The tourist season was under way. London was thronged with visitors, making familiar streets unfamiliar. He spent the first couple of days just wandering around, getting used to being footloose and fancy-free again. He had precious little money left: but he could turn his hand to a laboring job if need be. With summer at its height the building trade was hungry for fit workhorses. The thought of an honest day's work, its production of sweat paid for in cash, was attractive. If necessary he would sell the Citroën that he'd taken from the Sanctuary in one last, and probably ill-advised, gesture of rebellion.
After two days of liberty, his thoughts turned to an old theme: America. He'd had it tattooed on his arm as a keepsake of his prison dreams. Now, perhaps, was the time for him to make it a reality. In his imagination, Kansas beckoned, its grain fields running to the eye's limit in every direction, and not a man-made thing in sight. He'd be safe there. Not just from the police and Mamoulian, but from history, from stories told again and again, round in circles, world without end. In Kansas, there would be a new story: a story that he could not know the end of. And wasn't that a working definition of freedom, unspoiled by European hand, European certainty?

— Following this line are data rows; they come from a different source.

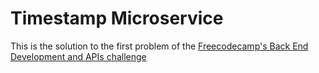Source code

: # Timestamp Microservice

This is the solution to the first problem of the  [Freecodecamp's Back End Development and APIs challenge](https://www.freecodecamp.org/learn/back-end-development-and-apis/back-end-development-and-apis-projects/timestamp-microservice)


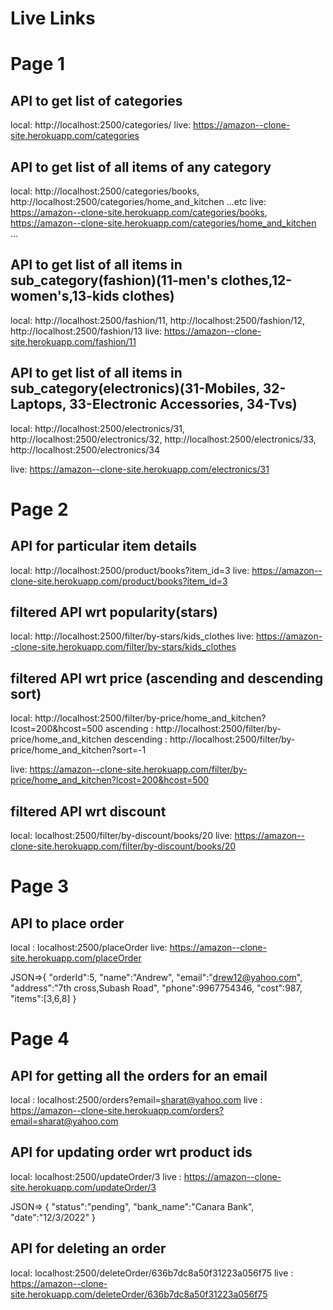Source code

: # Live Links

# Page 1

## API to get list of categories

local: http://localhost:2500/categories/
live: https://amazon--clone-site.herokuapp.com/categories

## API to get list of all items of any category

local: http://localhost:2500/categories/books, http://localhost:2500/categories/home_and_kitchen ...etc
live: https://amazon--clone-site.herokuapp.com/categories/books, https://amazon--clone-site.herokuapp.com/categories/home_and_kitchen ...

## API to get list of all items in sub_category(fashion)(11-men's clothes,12-women's,13-kids clothes)

local: http://localhost:2500/fashion/11, http://localhost:2500/fashion/12, http://localhost:2500/fashion/13
live: https://amazon--clone-site.herokuapp.com/fashion/11

## API to get list of all items in sub_category(electronics)(31-Mobiles, 32-Laptops, 33-Electronic Accessories, 34-Tvs)

local: http://localhost:2500/electronics/31, http://localhost:2500/electronics/32, http://localhost:2500/electronics/33, http://localhost:2500/electronics/34

live: https://amazon--clone-site.herokuapp.com/electronics/31

# Page 2

## API for particular item details

local: http://localhost:2500/product/books?item_id=3
live: https://amazon--clone-site.herokuapp.com/product/books?item_id=3

## filtered API wrt popularity(stars)

local: http://localhost:2500/filter/by-stars/kids_clothes
live: https://amazon--clone-site.herokuapp.com/filter/by-stars/kids_clothes 

## filtered API wrt price (ascending and descending sort)

local: http://localhost:2500/filter/by-price/home_and_kitchen?lcost=200&hcost=500
ascending : http://localhost:2500/filter/by-price/home_and_kitchen
descending : http://localhost:2500/filter/by-price/home_and_kitchen?sort=-1

live: https://amazon--clone-site.herokuapp.com/filter/by-price/home_and_kitchen?lcost=200&hcost=500

## filtered API wrt discount

local: localhost:2500/filter/by-discount/books/20
live: https://amazon--clone-site.herokuapp.com/filter/by-discount/books/20

# Page 3

## API to place order

local : localhost:2500/placeOrder
live: https://amazon--clone-site.herokuapp.com/placeOrder

JSON=>{
"orderId":5,
"name":"Andrew",
"email":"drew12@yahoo.com",
"address":"7th cross,Subash Road",
"phone":9967754346,
"cost":987,
"items":[3,6,8]
}

# Page 4

## API for getting all the orders for an email

local : localhost:2500/orders?email=sharat@yahoo.com
live : https://amazon--clone-site.herokuapp.com/orders?email=sharat@yahoo.com
 
## API for updating order wrt product ids

local: localhost:2500/updateOrder/3
live : https://amazon--clone-site.herokuapp.com/updateOrder/3

JSON=> {
"status":"pending",
"bank_name":"Canara Bank",
"date":"12/3/2022"
}

## API for deleting an order
local: localhost:2500/deleteOrder/636b7dc8a50f31223a056f75
live : https://amazon--clone-site.herokuapp.com/deleteOrder/636b7dc8a50f31223a056f75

To keep himself off the streets while he planned his escape he found a room in Kilburn, a dingy one-room flat with a toilet two flights down, which was shared, the landlord informed him, with six other people. In fact there were at least fifteen occupants of the seven rooms in the house, including a family of four in one. The bawling of the youngest child kept his sleep fitful, so he'd rise early and leave the house to its own devices all day, only returning when the pubs were closed, and then only grudgingly. Still, he reassured himself, it wasn't for long.
There were problems about the departure, of course, not the least of which was getting a passport with a visa stamp in it. Without it he would not be allowed to step onto American soil. Securing himself these documents would have to be a speedy operation. For all he knew his parole-jumping had been reported by Whitehead and damn what tales Marty told. Perhaps the authorities were already combing the streets for him.
On the third day of July, a week and a half after leaving the estate, he decided to take fate by the horns and visit Toy's place. Despite Whitehead's insistence that Bill was dead, Marty kept hope intact. Papa had lied before, many times: why not in this instance?
The house was in an elegant backwater in Pimlico; a road of hushed facades and expensive automobiles straddling the narrow pavements. He rang the doorbell half a dozen times, but there was no sign of life. The venetian blinds were drawn on the downstairs windows; there was a fat wedge of mail-circulars mostly-thrust in the mailbox.
He was standing on the step staring dumbly at the door, knowing full well it wasn't going to open, when a woman appeared on the next-door step. Not the owner of the house, he was sure: more likely a cleaner. Her tanned face-who wasn't tanned this blistering summer?-bore the suppressed delight of a bad-news bringer.
"Excuse me. Can I help you?" she inquired hopefully.
He was suddenly glad he'd dressed in jacket and tie to come to the house; this woman looked the kind who'd report her slightest suspicions to the police.
"I was looking for Bill. Mr. Toy."
She clearly disapproved; if not of him, of Toy.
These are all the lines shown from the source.